Please say how many lines in the records contain the word "articles", giving only the number.

Source texts of formatted documents
----

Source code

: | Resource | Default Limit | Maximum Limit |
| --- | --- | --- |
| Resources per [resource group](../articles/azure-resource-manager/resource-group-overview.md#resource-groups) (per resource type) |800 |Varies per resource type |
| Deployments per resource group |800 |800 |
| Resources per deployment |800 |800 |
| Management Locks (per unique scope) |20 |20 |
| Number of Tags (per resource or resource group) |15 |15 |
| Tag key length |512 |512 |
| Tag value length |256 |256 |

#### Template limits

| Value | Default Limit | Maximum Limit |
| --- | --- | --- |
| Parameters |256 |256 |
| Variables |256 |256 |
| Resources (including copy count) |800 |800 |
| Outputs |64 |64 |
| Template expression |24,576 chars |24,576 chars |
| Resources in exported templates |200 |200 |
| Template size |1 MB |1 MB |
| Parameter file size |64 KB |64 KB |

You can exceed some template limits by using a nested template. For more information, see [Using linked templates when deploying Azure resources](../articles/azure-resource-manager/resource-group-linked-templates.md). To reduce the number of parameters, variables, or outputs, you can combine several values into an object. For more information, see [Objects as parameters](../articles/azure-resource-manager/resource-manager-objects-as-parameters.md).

----

> **Written response**
2